The council passed a statute last month that lowers the age from 25 to 21, which would allow University of Maryland students living in the city to run for office. Students make up nearly half of the city's 24,000 population.

The decision exacerbated longstanding squabbles between longtime city residents and students, with some residents complaining that students in office would allow students to further dominate the city and disturb its family-oriented neighborhoods with loud parties, litter and increased traffic.

But the petition challenging that decision fell short by about 300 signatures at last week's deadline. Signatures of 962 residents, or 20 percent of the city's 4,810 registered voters, were needed to place the question on the November ballot.

The age reduction became law yesterday.

Robert Bryan, 65, who began the petition May 5, said, "I guess I didn't do a good enough job. I couldn't get enough people to move the petition around. The people I talked to said, 'I would have signed it.' I don't think we need 21-year-olds running for council.
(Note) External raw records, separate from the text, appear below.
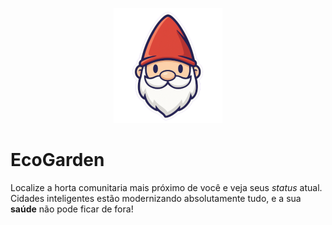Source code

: <p align="center"> <img src="/public/gnome-1.svg" alt="mascot"/> </p>

# EcoGarden

Localize a horta comunitaria mais próximo de você e veja seus _status_ atual. Cidades inteligentes estão modernizando absolutamente tudo, e a sua **saúde** não pode ficar de fora!
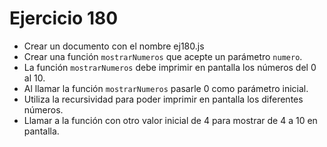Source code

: # Ejercicio 180

- Crear un documento con el nombre ej180.js
- Crear una función `mostrarNumeros` que acepte un parámetro `numero`.
- La función `mostrarNumeros` debe imprimir en pantalla los números del 0 al 10.
- Al llamar la función `mostrarNumeros` pasarle 0 como parámetro inicial.
- Utiliza la recursividad para poder imprimir en pantalla los diferentes números.
- Llamar a la función con otro valor inicial de 4 para mostrar de 4 a 10 en pantalla.
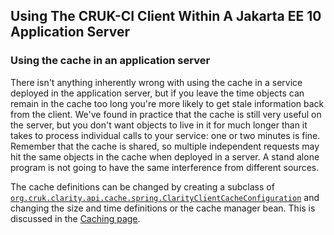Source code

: ## Using The CRUK-CI Client Within A Jakarta EE 10 Application Server

### Using the cache in an application server

There isn't anything inherently wrong with using the cache in a service
deployed in the application server, but if you leave the time objects can
remain in the cache too long you're more likely to get stale information
back from the client. We've found in practice that the cache is still very
useful on the server, but you don't want objects to live in it for much
longer than it takes to process individual calls to your service: one or
two minutes is fine. Remember that the cache is shared, so multiple
independent requests may hit the same objects in the cache when deployed
in a server. A stand alone program is not going to have the same
interference from different sources.

The cache definitions can be changed by creating a subclass of
[`org.cruk.clarity.api.cache.spring.ClarityClientCacheConfiguration`](apidocs/org.cruk.clarity.api.cache/org/cruk/clarity/api/cache/spring/ClarityClientCacheConfiguration.html)
and changing the size and time definitions or the cache manager bean.
This is discussed in the [Caching page](caching.html).
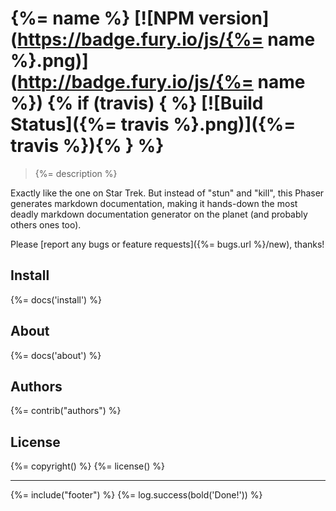 # {%= name %} [![NPM version](https://badge.fury.io/js/{%= name %}.png)](http://badge.fury.io/js/{%= name %}) {% if (travis) { %} [![Build Status]({%= travis %}.png)]({%= travis %}){% } %}

> {%= description %}

Exactly like the one on Star Trek. But instead of "stun" and "kill", this Phaser generates markdown documentation, making it hands-down the most deadly markdown documentation generator on the planet (and probably others ones too).

Please [report any bugs or feature requests]({%= bugs.url %}/new), thanks!

## Install
{%= docs('install') %}

## About
{%= docs('about') %}

## Authors
{%= contrib("authors") %}

## License
{%= copyright() %}
{%= license() %}

***

{%= include("footer") %}
{%= log.success(bold('Done!')) %}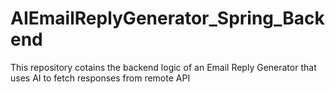 # AIEmailReplyGenerator_Spring_Backend
This repository cotains the backend logic of an Email Reply Generator that uses AI to fetch responses from remote API

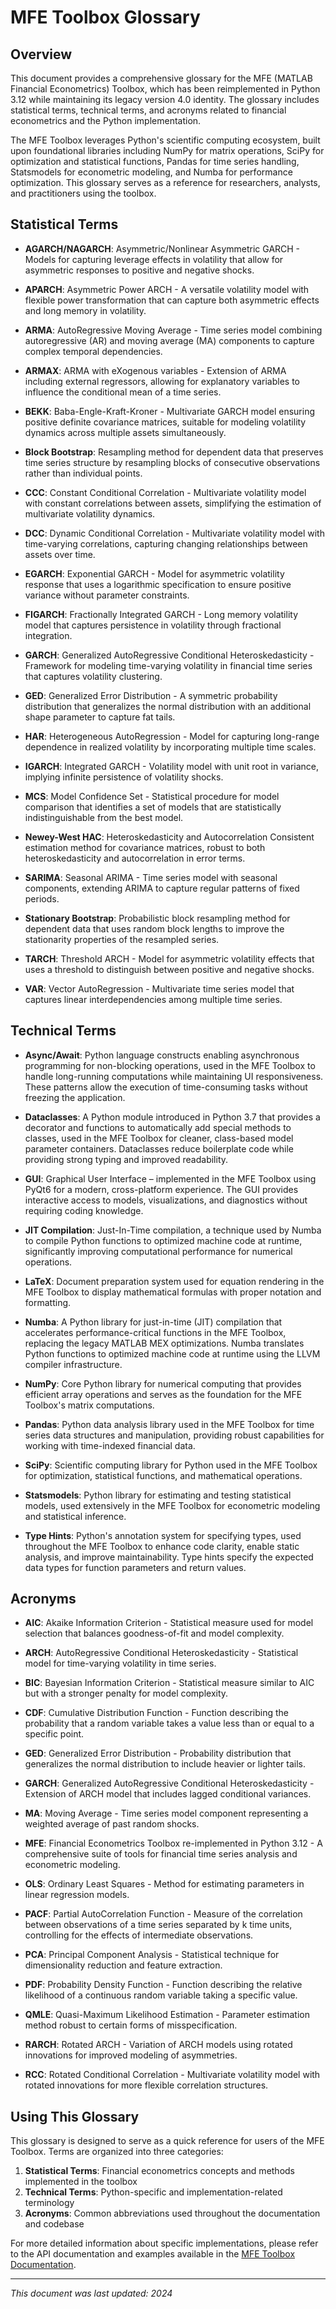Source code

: # MFE Toolbox Glossary

## Overview

This document provides a comprehensive glossary for the MFE (MATLAB Financial Econometrics) Toolbox, which has been reimplemented in Python 3.12 while maintaining its legacy version 4.0 identity. The glossary includes statistical terms, technical terms, and acronyms related to financial econometrics and the Python implementation.

The MFE Toolbox leverages Python's scientific computing ecosystem, built upon foundational libraries including NumPy for matrix operations, SciPy for optimization and statistical functions, Pandas for time series handling, Statsmodels for econometric modeling, and Numba for performance optimization. This glossary serves as a reference for researchers, analysts, and practitioners using the toolbox.

## Statistical Terms

- **AGARCH/NAGARCH**: Asymmetric/Nonlinear Asymmetric GARCH - Models for capturing leverage effects in volatility that allow for asymmetric responses to positive and negative shocks.

- **APARCH**: Asymmetric Power ARCH - A versatile volatility model with flexible power transformation that can capture both asymmetric effects and long memory in volatility.

- **ARMA**: AutoRegressive Moving Average - Time series model combining autoregressive (AR) and moving average (MA) components to capture complex temporal dependencies.

- **ARMAX**: ARMA with eXogenous variables - Extension of ARMA including external regressors, allowing for explanatory variables to influence the conditional mean of a time series.

- **BEKK**: Baba-Engle-Kraft-Kroner - Multivariate GARCH model ensuring positive definite covariance matrices, suitable for modeling volatility dynamics across multiple assets simultaneously.

- **Block Bootstrap**: Resampling method for dependent data that preserves time series structure by resampling blocks of consecutive observations rather than individual points.

- **CCC**: Constant Conditional Correlation - Multivariate volatility model with constant correlations between assets, simplifying the estimation of multivariate volatility dynamics.

- **DCC**: Dynamic Conditional Correlation - Multivariate volatility model with time-varying correlations, capturing changing relationships between assets over time.

- **EGARCH**: Exponential GARCH - Model for asymmetric volatility response that uses a logarithmic specification to ensure positive variance without parameter constraints.

- **FIGARCH**: Fractionally Integrated GARCH - Long memory volatility model that captures persistence in volatility through fractional integration.

- **GARCH**: Generalized AutoRegressive Conditional Heteroskedasticity - Framework for modeling time-varying volatility in financial time series that captures volatility clustering.

- **GED**: Generalized Error Distribution - A symmetric probability distribution that generalizes the normal distribution with an additional shape parameter to capture fat tails.

- **HAR**: Heterogeneous AutoRegression - Model for capturing long-range dependence in realized volatility by incorporating multiple time scales.

- **IGARCH**: Integrated GARCH - Volatility model with unit root in variance, implying infinite persistence of volatility shocks.

- **MCS**: Model Confidence Set - Statistical procedure for model comparison that identifies a set of models that are statistically indistinguishable from the best model.

- **Newey-West HAC**: Heteroskedasticity and Autocorrelation Consistent estimation method for covariance matrices, robust to both heteroskedasticity and autocorrelation in error terms.

- **SARIMA**: Seasonal ARIMA - Time series model with seasonal components, extending ARIMA to capture regular patterns of fixed periods.

- **Stationary Bootstrap**: Probabilistic block resampling method for dependent data that uses random block lengths to improve the stationarity properties of the resampled series.

- **TARCH**: Threshold ARCH - Model for asymmetric volatility effects that uses a threshold to distinguish between positive and negative shocks.

- **VAR**: Vector AutoRegression - Multivariate time series model that captures linear interdependencies among multiple time series.

## Technical Terms

- **Async/Await**: Python language constructs enabling asynchronous programming for non-blocking operations, used in the MFE Toolbox to handle long-running computations while maintaining UI responsiveness. These patterns allow the execution of time-consuming tasks without freezing the application.

- **Dataclasses**: A Python module introduced in Python 3.7 that provides a decorator and functions to automatically add special methods to classes, used in the MFE Toolbox for cleaner, class-based model parameter containers. Dataclasses reduce boilerplate code while providing strong typing and improved readability.

- **GUI**: Graphical User Interface – implemented in the MFE Toolbox using PyQt6 for a modern, cross-platform experience. The GUI provides interactive access to models, visualizations, and diagnostics without requiring coding knowledge.

- **JIT Compilation**: Just-In-Time compilation, a technique used by Numba to compile Python functions to optimized machine code at runtime, significantly improving computational performance for numerical operations.

- **LaTeX**: Document preparation system used for equation rendering in the MFE Toolbox to display mathematical formulas with proper notation and formatting.

- **Numba**: A Python library for just-in-time (JIT) compilation that accelerates performance-critical functions in the MFE Toolbox, replacing the legacy MATLAB MEX optimizations. Numba translates Python functions to optimized machine code at runtime using the LLVM compiler infrastructure.

- **NumPy**: Core Python library for numerical computing that provides efficient array operations and serves as the foundation for the MFE Toolbox's matrix computations.

- **Pandas**: Python data analysis library used in the MFE Toolbox for time series data structures and manipulation, providing robust capabilities for working with time-indexed financial data.

- **SciPy**: Scientific computing library for Python used in the MFE Toolbox for optimization, statistical functions, and mathematical operations.

- **Statsmodels**: Python library for estimating and testing statistical models, used extensively in the MFE Toolbox for econometric modeling and statistical inference.

- **Type Hints**: Python's annotation system for specifying types, used throughout the MFE Toolbox to enhance code clarity, enable static analysis, and improve maintainability. Type hints specify the expected data types for function parameters and return values.

## Acronyms

- **AIC**: Akaike Information Criterion - Statistical measure used for model selection that balances goodness-of-fit and model complexity.

- **ARCH**: AutoRegressive Conditional Heteroskedasticity - Statistical model for time-varying volatility in time series.

- **BIC**: Bayesian Information Criterion - Statistical measure similar to AIC but with a stronger penalty for model complexity.

- **CDF**: Cumulative Distribution Function - Function describing the probability that a random variable takes a value less than or equal to a specific point.

- **GED**: Generalized Error Distribution - Probability distribution that generalizes the normal distribution to include heavier or lighter tails.

- **GARCH**: Generalized AutoRegressive Conditional Heteroskedasticity - Extension of ARCH model that includes lagged conditional variances.

- **MA**: Moving Average - Time series model component representing a weighted average of past random shocks.

- **MFE**: Financial Econometrics Toolbox re-implemented in Python 3.12 - A comprehensive suite of tools for financial time series analysis and econometric modeling.

- **OLS**: Ordinary Least Squares - Method for estimating parameters in linear regression models.

- **PACF**: Partial AutoCorrelation Function - Measure of the correlation between observations of a time series separated by k time units, controlling for the effects of intermediate observations.

- **PCA**: Principal Component Analysis - Statistical technique for dimensionality reduction and feature extraction.

- **PDF**: Probability Density Function - Function describing the relative likelihood of a continuous random variable taking a specific value.

- **QMLE**: Quasi-Maximum Likelihood Estimation - Parameter estimation method robust to certain forms of misspecification.

- **RARCH**: Rotated ARCH - Variation of ARCH models using rotated innovations for improved modeling of asymmetries.

- **RCC**: Rotated Conditional Correlation - Multivariate volatility model with rotated innovations for more flexible correlation structures.

## Using This Glossary

This glossary is designed to serve as a quick reference for users of the MFE Toolbox. Terms are organized into three categories:

1. **Statistical Terms**: Financial econometrics concepts and methods implemented in the toolbox
2. **Technical Terms**: Python-specific and implementation-related terminology
3. **Acronyms**: Common abbreviations used throughout the documentation and codebase

For more detailed information about specific implementations, please refer to the API documentation and examples available in the [MFE Toolbox Documentation](https://mfe-toolbox.readthedocs.io/).

---

*This document was last updated: 2024*

<!-- 
This file was generated as a template for the MFE Toolbox glossary.
It can be processed with Python functions for formatting glossary entries:

load_glossary_metadata(yaml_path): Loads glossary metadata from YAML
format_glossary_entry(entry_info): Formats entries consistently
generate_glossary_document(glossary_data): Generates complete glossary
-->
I go by what I knew at that age. {Young people} are not ready to make decisions for people in the city."

Council member William Salmond, whose district represents the largest concentration of students in the city, urged the council last month to recognize that other municipalities and college towns have lowered the age limit without serious repercussions.

U-Md. students had called the higher age discriminatory. Similar age-lowering measures have been defeated in the past, the last time in 1983 by a referendum vote of more than 2 to 1.